= BRIEF =
Beneath this line is the data. Output exactly the lines from the line with "tcache表示一个数组，其" to the line with "- Python的内存管理系统强调规整化", both ends included, and nothing more.
---------- SUPPLIED DATA
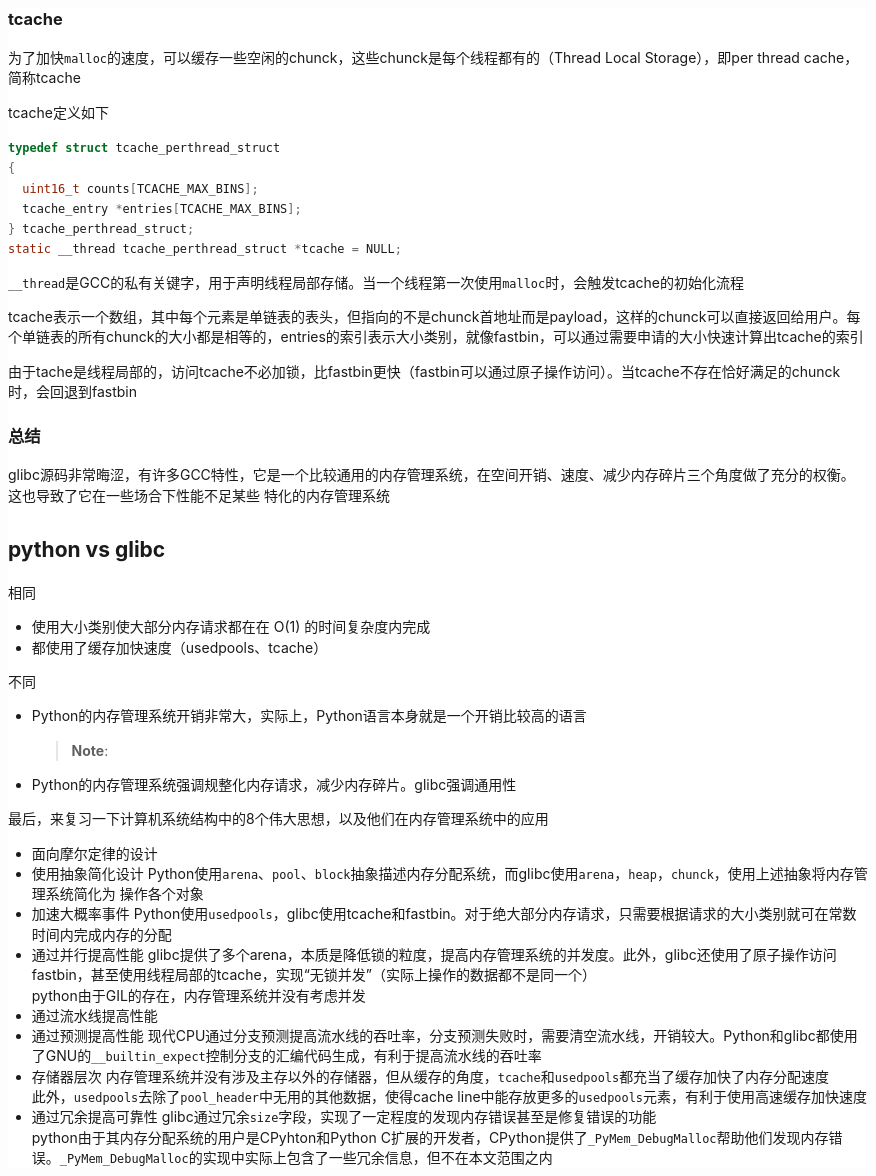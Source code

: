 ### tcache
为了加快`malloc`的速度，可以缓存一些空闲的chunck，这些chunck是每个线程都有的（Thread Local Storage），即per thread cache，简称tcache

tcache定义如下
```C
typedef struct tcache_perthread_struct
{
  uint16_t counts[TCACHE_MAX_BINS];
  tcache_entry *entries[TCACHE_MAX_BINS];
} tcache_perthread_struct;
static __thread tcache_perthread_struct *tcache = NULL;
```
`__thread`是GCC的私有关键字，用于声明线程局部存储。当一个线程第一次使用`malloc`时，会触发tcache的初始化流程

tcache表示一个数组，其中每个元素是单链表的表头，但指向的不是chunck首地址而是payload，这样的chunck可以直接返回给用户。每个单链表的所有chunck的大小都是相等的，entries的索引表示大小类别，就像fastbin，可以通过需要申请的大小快速计算出tcache的索引

由于tache是线程局部的，访问tcache不必加锁，比fastbin更快（fastbin可以通过原子操作访问）。当tcache不存在恰好满足的chunck时，会回退到fastbin

### 总结
glibc源码非常晦涩，有许多GCC特性，它是一个比较通用的内存管理系统，在空间开销、速度、减少内存碎片三个角度做了充分的权衡。这也导致了它在一些场合下性能不足某些
特化的内存管理系统

## python vs glibc
相同
- 使用大小类别使大部分内存请求都在在 O(1) 的时间复杂度内完成
- 都使用了缓存加快速度（usedpools、tcache）

不同
- Python的内存管理系统开销非常大，实际上，Python语言本身就是一个开销比较高的语言
  > **Note**: 
- Python的内存管理系统强调规整化内存请求，减少内存碎片。glibc强调通用性
  

最后，来复习一下计算机系统结构中的8个伟大思想，以及他们在内存管理系统中的应用
- 面向摩尔定律的设计
- 使用抽象简化设计
  Python使用`arena`、`pool`、`block`抽象描述内存分配系统，而glibc使用`arena`，`heap`，`chunck`，使用上述抽象将内存管理系统简化为
  操作各个对象
- 加速大概率事件
  Python使用`usedpools`，glibc使用tcache和fastbin。对于绝大部分内存请求，只需要根据请求的大小类别就可在常数时间内完成内存的分配
- 通过并行提高性能
  glibc提供了多个arena，本质是降低锁的粒度，提高内存管理系统的并发度。此外，glibc还使用了原子操作访问fastbin，甚至使用线程局部的tcache，实现“无锁并发”（实际上操作的数据都不是同一个）  
  python由于GIL的存在，内存管理系统并没有考虑并发
- 通过流水线提高性能
- 通过预测提高性能
  现代CPU通过分支预测提高流水线的吞吐率，分支预测失败时，需要清空流水线，开销较大。Python和glibc都使用了GNU的`__builtin_expect`控制分支的汇编代码生成，有利于提高流水线的吞吐率
- 存储器层次
  内存管理系统并没有涉及主存以外的存储器，但从缓存的角度，`tcache`和`usedpools`都充当了缓存加快了内存分配速度  
  此外，`usedpools`去除了`pool_header`中无用的其他数据，使得cache line中能存放更多的`usedpools`元素，有利于使用高速缓存加快速度
- 通过冗余提高可靠性
  glibc通过冗余`size`字段，实现了一定程度的发现内存错误甚至是修复错误的功能  
  python由于其内存分配系统的用户是CPyhton和Python C扩展的开发者，CPython提供了`_PyMem_DebugMalloc`帮助他们发现内存错误。`_PyMem_DebugMalloc`的实现中实际上包含了一些冗余信息，但不在本文范围之内
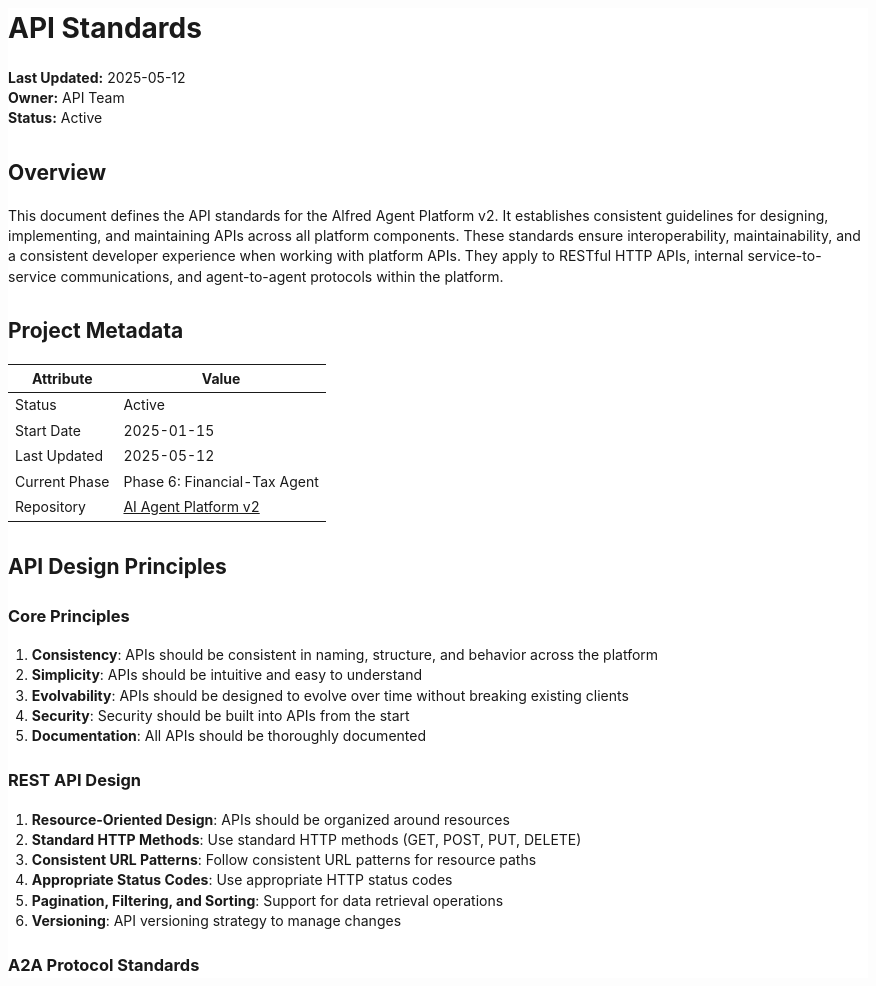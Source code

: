 # API Standards

**Last Updated:** 2025-05-12  
**Owner:** API Team  
**Status:** Active

## Overview

This document defines the API standards for the Alfred Agent Platform v2. It establishes consistent guidelines for designing, implementing, and maintaining APIs across all platform components. These standards ensure interoperability, maintainability, and a consistent developer experience when working with platform APIs. They apply to RESTful HTTP APIs, internal service-to-service communications, and agent-to-agent protocols within the platform.

## Project Metadata

| Attribute | Value |
|-----------|-------|
| Status | Active |
| Start Date | 2025-01-15 |
| Last Updated | 2025-05-12 |
| Current Phase | Phase 6: Financial-Tax Agent |
| Repository | [AI Agent Platform v2](https://github.com/alfred-agent-platform/v2) |

## API Design Principles

### Core Principles

1. **Consistency**: APIs should be consistent in naming, structure, and behavior across the platform
2. **Simplicity**: APIs should be intuitive and easy to understand
3. **Evolvability**: APIs should be designed to evolve over time without breaking existing clients
4. **Security**: Security should be built into APIs from the start
5. **Documentation**: All APIs should be thoroughly documented

### REST API Design

1. **Resource-Oriented Design**: APIs should be organized around resources
2. **Standard HTTP Methods**: Use standard HTTP methods (GET, POST, PUT, DELETE)
3. **Consistent URL Patterns**: Follow consistent URL patterns for resource paths
4. **Appropriate Status Codes**: Use appropriate HTTP status codes
5. **Pagination, Filtering, and Sorting**: Support for data retrieval operations
6. **Versioning**: API versioning strategy to manage changes

### A2A Protocol Standards
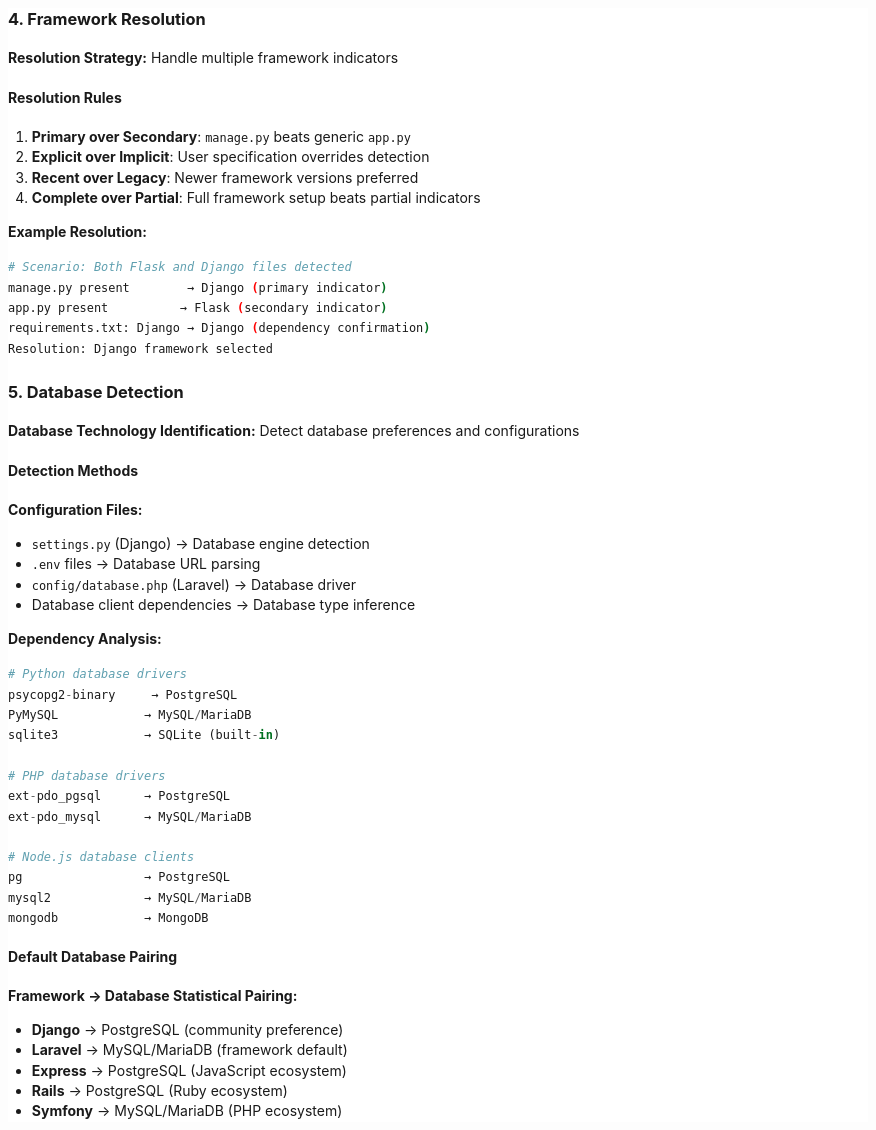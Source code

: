 ### 4. Framework Resolution
**Resolution Strategy:** Handle multiple framework indicators

#### Resolution Rules
1. **Primary over Secondary**: `manage.py` beats generic `app.py`
2. **Explicit over Implicit**: User specification overrides detection
3. **Recent over Legacy**: Newer framework versions preferred
4. **Complete over Partial**: Full framework setup beats partial indicators

**Example Resolution:**
```bash
# Scenario: Both Flask and Django files detected
manage.py present        → Django (primary indicator)
app.py present          → Flask (secondary indicator)  
requirements.txt: Django → Django (dependency confirmation)
Resolution: Django framework selected
```

### 5. Database Detection
**Database Technology Identification:** Detect database preferences and configurations

#### Detection Methods
**Configuration Files:**
- `settings.py` (Django) → Database engine detection
- `.env` files → Database URL parsing
- `config/database.php` (Laravel) → Database driver
- Database client dependencies → Database type inference

**Dependency Analysis:**
```python
# Python database drivers
psycopg2-binary     → PostgreSQL
PyMySQL            → MySQL/MariaDB  
sqlite3            → SQLite (built-in)

# PHP database drivers  
ext-pdo_pgsql      → PostgreSQL
ext-pdo_mysql      → MySQL/MariaDB

# Node.js database clients
pg                 → PostgreSQL
mysql2             → MySQL/MariaDB
mongodb            → MongoDB
```

#### Default Database Pairing
**Framework → Database Statistical Pairing:**
- **Django** → PostgreSQL (community preference)
- **Laravel** → MySQL/MariaDB (framework default)
- **Express** → PostgreSQL (JavaScript ecosystem)
- **Rails** → PostgreSQL (Ruby ecosystem)
- **Symfony** → MySQL/MariaDB (PHP ecosystem)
--------------------
= SOLVED EXERCISE =
tcache表示一个数组，其中每个元素是单链表的表头，但指向的不是chunck首地址而是payload，这样的chunck可以直接返回给用户。每个单链表的所有chunck的大小都是相等的，entries的索引表示大小类别，就像fastbin，可以通过需要申请的大小快速计算出tcache的索引

由于tache是线程局部的，访问tcache不必加锁，比fastbin更快（fastbin可以通过原子操作访问）。当tcache不存在恰好满足的chunck时，会回退到fastbin

### 总结
glibc源码非常晦涩，有许多GCC特性，它是一个比较通用的内存管理系统，在空间开销、速度、减少内存碎片三个角度做了充分的权衡。这也导致了它在一些场合下性能不足某些
特化的内存管理系统

## python vs glibc
相同
- 使用大小类别使大部分内存请求都在在 O(1) 的时间复杂度内完成
- 都使用了缓存加快速度（usedpools、tcache）

不同
- Python的内存管理系统开销非常大，实际上，Python语言本身就是一个开销比较高的语言
  > **Note**: 
- Python的内存管理系统强调规整化内存请求，减少内存碎片。glibc强调通用性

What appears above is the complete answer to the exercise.